How to complete this task – Each line from the start of the records through the line containing "Warning: While my" is to be transcribed exactly, and no other line is to be included.

____

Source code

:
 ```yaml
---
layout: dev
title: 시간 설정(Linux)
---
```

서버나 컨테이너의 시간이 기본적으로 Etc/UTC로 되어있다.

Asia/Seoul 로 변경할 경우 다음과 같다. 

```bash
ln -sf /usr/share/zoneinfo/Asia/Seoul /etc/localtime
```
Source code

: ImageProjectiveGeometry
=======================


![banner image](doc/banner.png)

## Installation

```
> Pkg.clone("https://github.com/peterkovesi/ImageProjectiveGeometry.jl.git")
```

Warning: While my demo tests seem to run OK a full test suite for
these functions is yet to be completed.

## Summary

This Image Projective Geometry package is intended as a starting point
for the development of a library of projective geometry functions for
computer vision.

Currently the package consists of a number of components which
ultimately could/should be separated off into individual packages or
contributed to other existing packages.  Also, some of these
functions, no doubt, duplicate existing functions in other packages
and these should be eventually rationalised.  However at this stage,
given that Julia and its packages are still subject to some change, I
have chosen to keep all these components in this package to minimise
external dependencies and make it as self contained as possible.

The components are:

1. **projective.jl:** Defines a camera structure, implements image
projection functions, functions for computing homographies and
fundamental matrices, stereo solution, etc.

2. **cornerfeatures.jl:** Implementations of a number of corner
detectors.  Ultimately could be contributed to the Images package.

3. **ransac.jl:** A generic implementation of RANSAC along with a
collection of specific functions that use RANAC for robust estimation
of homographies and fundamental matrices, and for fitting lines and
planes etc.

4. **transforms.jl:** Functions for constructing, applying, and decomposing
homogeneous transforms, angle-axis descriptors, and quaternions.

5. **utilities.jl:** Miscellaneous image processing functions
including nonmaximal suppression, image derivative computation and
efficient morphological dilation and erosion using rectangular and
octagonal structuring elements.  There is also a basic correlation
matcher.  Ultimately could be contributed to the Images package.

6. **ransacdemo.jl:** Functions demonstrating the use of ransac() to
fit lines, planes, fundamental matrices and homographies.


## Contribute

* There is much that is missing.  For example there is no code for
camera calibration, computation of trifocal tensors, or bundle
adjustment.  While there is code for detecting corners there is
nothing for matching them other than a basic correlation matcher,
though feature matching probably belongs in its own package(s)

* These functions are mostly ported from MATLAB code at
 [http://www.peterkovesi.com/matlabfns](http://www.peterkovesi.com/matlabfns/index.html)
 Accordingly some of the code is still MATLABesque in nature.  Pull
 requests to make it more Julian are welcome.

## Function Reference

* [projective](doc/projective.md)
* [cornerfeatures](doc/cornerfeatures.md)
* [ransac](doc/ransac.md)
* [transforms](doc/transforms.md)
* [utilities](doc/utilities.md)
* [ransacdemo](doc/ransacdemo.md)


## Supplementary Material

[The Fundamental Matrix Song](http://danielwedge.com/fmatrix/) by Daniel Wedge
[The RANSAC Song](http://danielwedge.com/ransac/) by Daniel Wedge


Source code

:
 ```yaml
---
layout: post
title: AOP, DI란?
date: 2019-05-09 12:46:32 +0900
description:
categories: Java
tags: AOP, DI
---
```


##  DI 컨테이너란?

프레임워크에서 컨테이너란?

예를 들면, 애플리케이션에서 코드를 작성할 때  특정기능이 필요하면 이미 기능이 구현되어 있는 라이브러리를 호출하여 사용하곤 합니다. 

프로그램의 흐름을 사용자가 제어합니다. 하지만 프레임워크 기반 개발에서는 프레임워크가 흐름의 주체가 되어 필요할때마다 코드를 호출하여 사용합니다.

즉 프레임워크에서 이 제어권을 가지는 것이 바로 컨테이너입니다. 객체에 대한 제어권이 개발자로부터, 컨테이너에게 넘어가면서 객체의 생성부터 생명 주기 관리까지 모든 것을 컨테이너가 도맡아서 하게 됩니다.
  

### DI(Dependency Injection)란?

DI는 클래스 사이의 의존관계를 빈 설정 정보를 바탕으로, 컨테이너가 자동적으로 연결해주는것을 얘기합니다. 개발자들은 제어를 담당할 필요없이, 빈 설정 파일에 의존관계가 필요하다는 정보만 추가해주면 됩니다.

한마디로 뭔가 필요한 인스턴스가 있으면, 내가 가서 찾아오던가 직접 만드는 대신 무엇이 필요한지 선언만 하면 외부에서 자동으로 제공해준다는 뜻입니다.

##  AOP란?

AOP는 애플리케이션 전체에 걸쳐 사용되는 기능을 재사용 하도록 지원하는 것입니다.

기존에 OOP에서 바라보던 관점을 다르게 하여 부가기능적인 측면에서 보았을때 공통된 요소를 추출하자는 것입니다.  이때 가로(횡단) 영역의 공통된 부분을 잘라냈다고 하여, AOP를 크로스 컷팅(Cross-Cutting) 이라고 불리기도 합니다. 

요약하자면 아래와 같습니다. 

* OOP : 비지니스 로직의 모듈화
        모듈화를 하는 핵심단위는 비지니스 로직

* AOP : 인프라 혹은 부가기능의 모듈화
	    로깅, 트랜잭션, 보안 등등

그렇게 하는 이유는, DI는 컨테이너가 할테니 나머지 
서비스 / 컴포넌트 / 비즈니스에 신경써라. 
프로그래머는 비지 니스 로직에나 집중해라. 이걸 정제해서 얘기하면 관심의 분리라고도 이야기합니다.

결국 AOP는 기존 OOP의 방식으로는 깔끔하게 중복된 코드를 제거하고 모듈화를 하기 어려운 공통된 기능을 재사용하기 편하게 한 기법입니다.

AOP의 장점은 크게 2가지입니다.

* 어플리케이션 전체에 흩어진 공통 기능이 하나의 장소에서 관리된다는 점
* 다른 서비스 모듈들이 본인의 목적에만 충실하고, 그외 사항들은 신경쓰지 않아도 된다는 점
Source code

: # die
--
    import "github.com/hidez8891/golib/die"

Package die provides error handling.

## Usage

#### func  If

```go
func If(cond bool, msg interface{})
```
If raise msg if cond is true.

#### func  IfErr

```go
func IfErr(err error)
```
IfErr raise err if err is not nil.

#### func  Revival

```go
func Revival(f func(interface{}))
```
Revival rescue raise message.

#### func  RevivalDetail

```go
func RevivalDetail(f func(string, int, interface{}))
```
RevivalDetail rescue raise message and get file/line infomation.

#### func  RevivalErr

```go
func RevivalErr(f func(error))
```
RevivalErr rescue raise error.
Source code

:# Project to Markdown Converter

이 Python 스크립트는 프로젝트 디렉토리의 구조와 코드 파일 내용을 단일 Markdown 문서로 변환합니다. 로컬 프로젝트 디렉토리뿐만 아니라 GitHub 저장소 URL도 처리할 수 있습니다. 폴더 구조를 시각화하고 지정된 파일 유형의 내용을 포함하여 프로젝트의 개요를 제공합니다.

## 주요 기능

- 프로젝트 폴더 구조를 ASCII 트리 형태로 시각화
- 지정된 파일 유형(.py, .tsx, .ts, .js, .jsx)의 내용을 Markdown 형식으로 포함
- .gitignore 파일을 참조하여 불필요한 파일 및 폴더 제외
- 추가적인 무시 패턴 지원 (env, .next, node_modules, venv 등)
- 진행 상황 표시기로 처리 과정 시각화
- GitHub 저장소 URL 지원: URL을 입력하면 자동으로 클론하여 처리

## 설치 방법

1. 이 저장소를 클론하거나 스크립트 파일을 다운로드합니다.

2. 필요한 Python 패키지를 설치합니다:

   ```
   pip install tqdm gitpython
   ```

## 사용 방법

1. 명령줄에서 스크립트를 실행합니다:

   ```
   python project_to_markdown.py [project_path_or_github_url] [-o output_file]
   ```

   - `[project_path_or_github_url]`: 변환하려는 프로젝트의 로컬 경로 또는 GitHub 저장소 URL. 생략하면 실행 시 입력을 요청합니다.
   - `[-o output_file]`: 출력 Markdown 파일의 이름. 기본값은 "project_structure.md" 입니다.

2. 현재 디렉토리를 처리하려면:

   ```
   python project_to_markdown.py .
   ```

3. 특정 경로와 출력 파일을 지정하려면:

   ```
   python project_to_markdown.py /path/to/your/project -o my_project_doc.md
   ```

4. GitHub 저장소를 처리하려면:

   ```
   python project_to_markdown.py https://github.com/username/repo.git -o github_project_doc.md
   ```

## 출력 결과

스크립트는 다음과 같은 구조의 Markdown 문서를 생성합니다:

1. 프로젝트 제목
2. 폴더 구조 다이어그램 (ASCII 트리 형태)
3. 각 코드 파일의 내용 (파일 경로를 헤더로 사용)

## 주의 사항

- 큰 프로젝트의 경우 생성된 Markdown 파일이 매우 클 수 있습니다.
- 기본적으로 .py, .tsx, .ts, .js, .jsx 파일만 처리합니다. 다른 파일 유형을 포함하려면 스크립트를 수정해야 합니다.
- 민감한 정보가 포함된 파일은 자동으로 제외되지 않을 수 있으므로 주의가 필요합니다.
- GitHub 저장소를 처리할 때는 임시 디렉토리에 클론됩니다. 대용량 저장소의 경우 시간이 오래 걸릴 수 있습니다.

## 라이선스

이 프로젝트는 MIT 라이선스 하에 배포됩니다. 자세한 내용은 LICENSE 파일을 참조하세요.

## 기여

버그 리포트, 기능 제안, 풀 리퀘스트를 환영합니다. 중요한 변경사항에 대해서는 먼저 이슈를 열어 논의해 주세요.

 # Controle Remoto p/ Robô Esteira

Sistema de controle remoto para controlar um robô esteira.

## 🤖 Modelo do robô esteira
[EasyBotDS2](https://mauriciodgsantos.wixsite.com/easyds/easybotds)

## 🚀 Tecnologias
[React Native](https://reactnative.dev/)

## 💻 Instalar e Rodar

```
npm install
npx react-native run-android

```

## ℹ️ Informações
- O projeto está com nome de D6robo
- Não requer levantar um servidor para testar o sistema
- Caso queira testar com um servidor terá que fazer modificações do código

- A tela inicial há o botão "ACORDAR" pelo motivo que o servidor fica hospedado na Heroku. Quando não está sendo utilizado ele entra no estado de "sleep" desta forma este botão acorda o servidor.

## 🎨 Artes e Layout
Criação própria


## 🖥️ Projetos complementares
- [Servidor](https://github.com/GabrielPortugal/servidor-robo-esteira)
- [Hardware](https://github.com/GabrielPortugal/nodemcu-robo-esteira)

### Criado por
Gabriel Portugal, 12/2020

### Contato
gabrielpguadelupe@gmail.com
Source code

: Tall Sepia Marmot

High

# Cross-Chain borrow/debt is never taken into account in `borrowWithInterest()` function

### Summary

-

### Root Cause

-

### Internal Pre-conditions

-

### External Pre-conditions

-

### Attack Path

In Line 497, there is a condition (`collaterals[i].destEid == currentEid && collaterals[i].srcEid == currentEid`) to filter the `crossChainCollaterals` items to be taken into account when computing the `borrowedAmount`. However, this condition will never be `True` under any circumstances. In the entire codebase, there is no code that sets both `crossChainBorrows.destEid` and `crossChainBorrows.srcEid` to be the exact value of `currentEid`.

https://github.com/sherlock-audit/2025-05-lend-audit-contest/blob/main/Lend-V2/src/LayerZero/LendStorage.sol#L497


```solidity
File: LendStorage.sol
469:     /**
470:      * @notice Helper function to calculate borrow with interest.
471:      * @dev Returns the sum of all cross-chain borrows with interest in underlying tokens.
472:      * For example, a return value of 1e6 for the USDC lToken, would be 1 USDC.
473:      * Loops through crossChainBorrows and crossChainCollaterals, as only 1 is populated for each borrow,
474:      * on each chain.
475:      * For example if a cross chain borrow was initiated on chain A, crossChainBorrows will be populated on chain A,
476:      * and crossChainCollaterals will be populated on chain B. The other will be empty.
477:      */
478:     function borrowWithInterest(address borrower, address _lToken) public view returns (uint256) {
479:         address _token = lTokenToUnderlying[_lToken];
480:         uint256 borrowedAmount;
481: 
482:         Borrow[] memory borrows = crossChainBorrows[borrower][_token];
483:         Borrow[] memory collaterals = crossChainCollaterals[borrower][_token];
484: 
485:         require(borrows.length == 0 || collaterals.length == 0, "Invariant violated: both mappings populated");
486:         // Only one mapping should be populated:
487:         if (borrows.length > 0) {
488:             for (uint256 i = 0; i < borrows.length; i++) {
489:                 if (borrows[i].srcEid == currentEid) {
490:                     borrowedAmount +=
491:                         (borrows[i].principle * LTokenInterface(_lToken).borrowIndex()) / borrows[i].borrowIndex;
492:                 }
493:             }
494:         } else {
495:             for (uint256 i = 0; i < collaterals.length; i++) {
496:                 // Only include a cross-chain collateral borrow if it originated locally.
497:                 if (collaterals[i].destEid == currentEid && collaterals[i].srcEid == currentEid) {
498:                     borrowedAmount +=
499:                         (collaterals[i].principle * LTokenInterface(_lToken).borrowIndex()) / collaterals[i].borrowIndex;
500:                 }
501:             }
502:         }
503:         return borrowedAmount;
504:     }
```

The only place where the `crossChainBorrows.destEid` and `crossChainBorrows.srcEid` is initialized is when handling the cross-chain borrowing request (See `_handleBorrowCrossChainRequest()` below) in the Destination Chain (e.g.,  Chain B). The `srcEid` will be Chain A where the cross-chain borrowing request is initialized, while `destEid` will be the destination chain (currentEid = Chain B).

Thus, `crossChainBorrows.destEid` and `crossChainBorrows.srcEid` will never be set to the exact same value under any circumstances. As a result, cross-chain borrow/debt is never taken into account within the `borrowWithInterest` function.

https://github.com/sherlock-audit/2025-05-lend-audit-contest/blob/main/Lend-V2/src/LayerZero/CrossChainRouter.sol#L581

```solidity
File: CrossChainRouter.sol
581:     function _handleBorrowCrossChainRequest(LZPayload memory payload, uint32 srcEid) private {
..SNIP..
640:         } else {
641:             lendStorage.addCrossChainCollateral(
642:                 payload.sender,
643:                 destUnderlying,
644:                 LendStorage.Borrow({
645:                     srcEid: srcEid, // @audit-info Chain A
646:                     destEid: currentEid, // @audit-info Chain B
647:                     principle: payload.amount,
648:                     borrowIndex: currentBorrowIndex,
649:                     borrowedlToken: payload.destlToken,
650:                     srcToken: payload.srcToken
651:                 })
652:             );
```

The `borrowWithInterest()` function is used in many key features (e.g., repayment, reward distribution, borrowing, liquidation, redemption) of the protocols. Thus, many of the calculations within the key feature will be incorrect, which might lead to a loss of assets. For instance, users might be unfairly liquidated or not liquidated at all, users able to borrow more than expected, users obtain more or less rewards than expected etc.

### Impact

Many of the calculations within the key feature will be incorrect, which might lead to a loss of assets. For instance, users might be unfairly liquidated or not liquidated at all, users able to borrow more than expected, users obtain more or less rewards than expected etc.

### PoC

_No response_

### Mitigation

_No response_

____

Your solution –
Source code

:
 ```yaml
---
layout: dev
title: 시간 설정(Linux)
---
```

서버나 컨테이너의 시간이 기본적으로 Etc/UTC로 되어있다.

Asia/Seoul 로 변경할 경우 다음과 같다. 

```bash
ln -sf /usr/share/zoneinfo/Asia/Seoul /etc/localtime
```
Source code

: ImageProjectiveGeometry
=======================


![banner image](doc/banner.png)

## Installation

```
> Pkg.clone("https://github.com/peterkovesi/ImageProjectiveGeometry.jl.git")
```

Warning: While my demo tests seem to run OK a full test suite for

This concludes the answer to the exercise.